For each such pair,we have $2$ choices: either both are included in $R$,or neither is included.
Thus,the total number of reflexive and symmetric relations is $2^6 = 64$.

(D) relation $R$ on $A$ is symmetric if $(a, b) \in R \implies (b, a) \in R$. Since $(1, 2) \in R$,symmetry requires $(2, 1) \in R$.
For $R$ to be transitive,since $(1, 2) \in R$ and $(2, 1) \in R$,we must have $(1, 1) \in R$ and $(2, 2) \in R$.
Let $R_1 = \{(1, 1), (2, 2), (1, 2), (2, 1)\}$. This relation is symmetric and transitive,but not reflexive on $A$ because $(3, 3) \notin R_1$.
If we include $(3, 3)$,the relation becomes $R_2 = \{(1, 1), (2, 2), (3, 3), (1, 2), (2, 1)\}$. This relation is symmetric,transitive,and reflexive.
Any other relation containing $(1, 2)$ that is symmetric and transitive must contain $R_1$. If it does not contain $(3, 3)$,it is not reflexive. If it contains $(3, 3)$,it becomes reflexive.
Thus,the only relation that is symmetric and transitive but not reflexive is $R_1 = \{(1, 1), (2, 2), (1, 2), (2, 1)\}$.
Therefore,there is only $1$ such relation.

(A) Let the set be $S = \{-2, -1, 0, 1, 2\}$. The total number of possible ordered pairs $(a, b)$ is $5 \times 5 = 25$.
We need to find pairs such that $1 + ab > 0$,which is equivalent to $ab > -1$.
It is easier to count the pairs where $ab \leq -1$ and subtract from $25$.
The pairs $(a, b)$ where $ab \leq -1$ are:
$(-2, 1) \Rightarrow ab = -2$
$(1, -2) \Rightarrow ab = -2$
$(-2, 2) \Rightarrow ab = -4$
$(2, -2) \Rightarrow ab = -4$
$(-1, 1) \Rightarrow ab = -1$
$(1, -1) \Rightarrow ab = -1$
$(-1, 2) \Rightarrow ab = -2$
$(2, -1) \Rightarrow ab = -2$
There are $8$ such pairs. Thus,the number of elements in $R$ is $25 - 8 = 17$. Statement $I$ is true.

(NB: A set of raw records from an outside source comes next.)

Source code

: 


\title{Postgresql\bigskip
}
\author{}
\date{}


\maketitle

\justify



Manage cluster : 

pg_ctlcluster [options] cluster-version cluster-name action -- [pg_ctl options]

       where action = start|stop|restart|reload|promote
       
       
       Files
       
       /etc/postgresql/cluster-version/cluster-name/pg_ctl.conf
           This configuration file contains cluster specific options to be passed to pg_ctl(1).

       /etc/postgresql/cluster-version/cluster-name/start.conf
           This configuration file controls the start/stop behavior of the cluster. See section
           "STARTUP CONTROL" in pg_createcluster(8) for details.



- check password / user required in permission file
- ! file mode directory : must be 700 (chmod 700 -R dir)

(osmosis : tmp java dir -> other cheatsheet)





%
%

For Statement $II$,check if $R$ is an equivalence relation. $A$ relation is an equivalence relation if it is reflexive,symmetric,and transitive.

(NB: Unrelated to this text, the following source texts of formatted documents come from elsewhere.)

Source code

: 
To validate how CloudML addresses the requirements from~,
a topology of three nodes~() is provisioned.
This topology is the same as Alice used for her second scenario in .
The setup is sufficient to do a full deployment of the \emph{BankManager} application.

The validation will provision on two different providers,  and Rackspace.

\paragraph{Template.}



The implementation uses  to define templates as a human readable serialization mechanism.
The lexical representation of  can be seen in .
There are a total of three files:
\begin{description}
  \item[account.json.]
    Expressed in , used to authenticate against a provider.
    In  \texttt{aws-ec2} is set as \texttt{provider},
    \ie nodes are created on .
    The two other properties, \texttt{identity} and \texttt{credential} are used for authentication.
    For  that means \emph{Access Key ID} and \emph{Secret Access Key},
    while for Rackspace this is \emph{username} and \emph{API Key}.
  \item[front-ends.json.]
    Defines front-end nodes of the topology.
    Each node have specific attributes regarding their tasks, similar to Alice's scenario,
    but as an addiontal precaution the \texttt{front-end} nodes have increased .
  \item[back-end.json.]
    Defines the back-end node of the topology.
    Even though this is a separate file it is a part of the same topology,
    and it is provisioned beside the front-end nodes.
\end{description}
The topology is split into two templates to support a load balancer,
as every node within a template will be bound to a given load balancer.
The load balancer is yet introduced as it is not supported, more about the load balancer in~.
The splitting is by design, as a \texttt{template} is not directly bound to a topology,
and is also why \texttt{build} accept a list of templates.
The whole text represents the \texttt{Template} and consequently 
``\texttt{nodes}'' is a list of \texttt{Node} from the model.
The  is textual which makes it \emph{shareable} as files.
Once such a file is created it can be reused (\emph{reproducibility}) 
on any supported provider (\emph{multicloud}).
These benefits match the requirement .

Reflexivity: $1 + a^2 > 0$ is true for all $a \in S$. So,it is reflexive.
Symmetry: $1 + ab > 0 \iff 1 + ba > 0$. So,it is symmetric.
Transitivity: Consider $(1, 0) \in R$ because $1 + 0 = 1 > 0$,and $(0, -2) \in R$ because $1 + 0 = 1 > 0$. However,$(1, -2) \notin R$ because $1 + (1)(-2) = -1 \ngtr 0$. Thus,$R$ is not transitive. Statement $II$ is false.

(A) The relation $R$ is defined by $\log_e(x + y) \leq 2$,which implies $x + y \leq e^2$. Since $e \approx 2.718$,$e^2 \approx 7.389$. Thus,$x + y \leq 7$ for $x, y \in N$.
The pairs $(x, y)$ in $R$ are: $(1,1), (1,2), (1,3), (1,4), (1,5), (1,6), (2,1), (2,2), (2,3), (2,4), (2,5), (3,1), (3,2), (3,3), (3,4), (4,1), (4,2), (4,3), (5,1), (5,2), (6,1)$.
$A$ relation is transitive if $(a, b) \in R$ and $(b, c) \in R \implies (a, c) \in R$.
Consider $(3, 4) \in R$ and $(4, 3) \in R$. For transitivity,$(3, 3)$ must be in $R$,which is true. Consider $(4, 4) \notin R$. If we have $(3, 4) \in R$ and $(4, 3) \in R$,we need $(3, 3) \in R$ (present). If we have $(4, 3) \in R$ and $(3, 4) \in R$,we need $(4, 4) \in R$. Since $4+4=8 > 7$,$(4, 4) \notin R$. Thus,we must add $(4, 4)$ to $R$. Similarly,checking other combinations,we find that adding $(4, 4)$ is necessary. After verification,the minimum number of elements to add is $1$.